WHAT TO DO: Give the records again. Keep them exact and leave out the images.

Collected data entries:
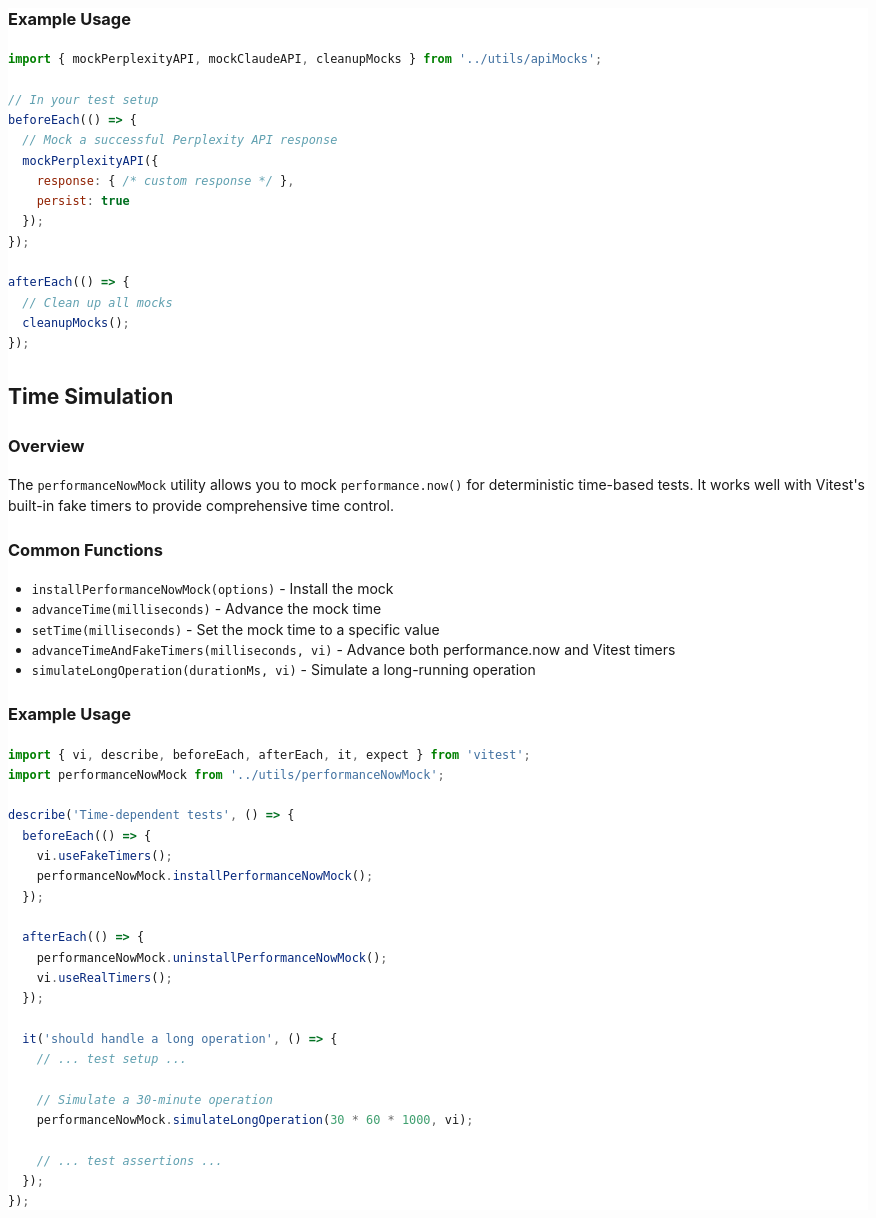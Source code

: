 ### Example Usage

```javascript
import { mockPerplexityAPI, mockClaudeAPI, cleanupMocks } from '../utils/apiMocks';

// In your test setup
beforeEach(() => {
  // Mock a successful Perplexity API response
  mockPerplexityAPI({
    response: { /* custom response */ },
    persist: true
  });
});

afterEach(() => {
  // Clean up all mocks
  cleanupMocks();
});
```

## Time Simulation

### Overview

The `performanceNowMock` utility allows you to mock `performance.now()` for deterministic time-based tests. It works well with Vitest's built-in fake timers to provide comprehensive time control.

### Common Functions

- `installPerformanceNowMock(options)` - Install the mock
- `advanceTime(milliseconds)` - Advance the mock time
- `setTime(milliseconds)` - Set the mock time to a specific value
- `advanceTimeAndFakeTimers(milliseconds, vi)` - Advance both performance.now and Vitest timers
- `simulateLongOperation(durationMs, vi)` - Simulate a long-running operation

### Example Usage

```javascript
import { vi, describe, beforeEach, afterEach, it, expect } from 'vitest';
import performanceNowMock from '../utils/performanceNowMock';

describe('Time-dependent tests', () => {
  beforeEach(() => {
    vi.useFakeTimers();
    performanceNowMock.installPerformanceNowMock();
  });

  afterEach(() => {
    performanceNowMock.uninstallPerformanceNowMock();
    vi.useRealTimers();
  });

  it('should handle a long operation', () => {
    // ... test setup ...

    // Simulate a 30-minute operation
    performanceNowMock.simulateLongOperation(30 * 60 * 1000, vi);

    // ... test assertions ...
  });
});
```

OUTPUT FOR THIS EXERCISE:
Source code

: ### Example Usage

```javascript
import { mockPerplexityAPI, mockClaudeAPI, cleanupMocks } from '../utils/apiMocks';

// In your test setup
beforeEach(() => {
  // Mock a successful Perplexity API response
  mockPerplexityAPI({
    response: { /* custom response */ },
    persist: true
  });
});

afterEach(() => {
  // Clean up all mocks
  cleanupMocks();
});
```

## Time Simulation

### Overview

The `performanceNowMock` utility allows you to mock `performance.now()` for deterministic time-based tests. It works well with Vitest's built-in fake timers to provide comprehensive time control.

### Common Functions

- `installPerformanceNowMock(options)` - Install the mock
- `advanceTime(milliseconds)` - Advance the mock time
- `setTime(milliseconds)` - Set the mock time to a specific value
- `advanceTimeAndFakeTimers(milliseconds, vi)` - Advance both performance.now and Vitest timers
- `simulateLongOperation(durationMs, vi)` - Simulate a long-running operation

### Example Usage

```javascript
import { vi, describe, beforeEach, afterEach, it, expect } from 'vitest';
import performanceNowMock from '../utils/performanceNowMock';

describe('Time-dependent tests', () => {
  beforeEach(() => {
    vi.useFakeTimers();
    performanceNowMock.installPerformanceNowMock();
  });

  afterEach(() => {
    performanceNowMock.uninstallPerformanceNowMock();
    vi.useRealTimers();
  });

  it('should handle a long operation', () => {
    // ... test setup ...

    // Simulate a 30-minute operation
    performanceNowMock.simulateLongOperation(30 * 60 * 1000, vi);

    // ... test assertions ...
  });
});
```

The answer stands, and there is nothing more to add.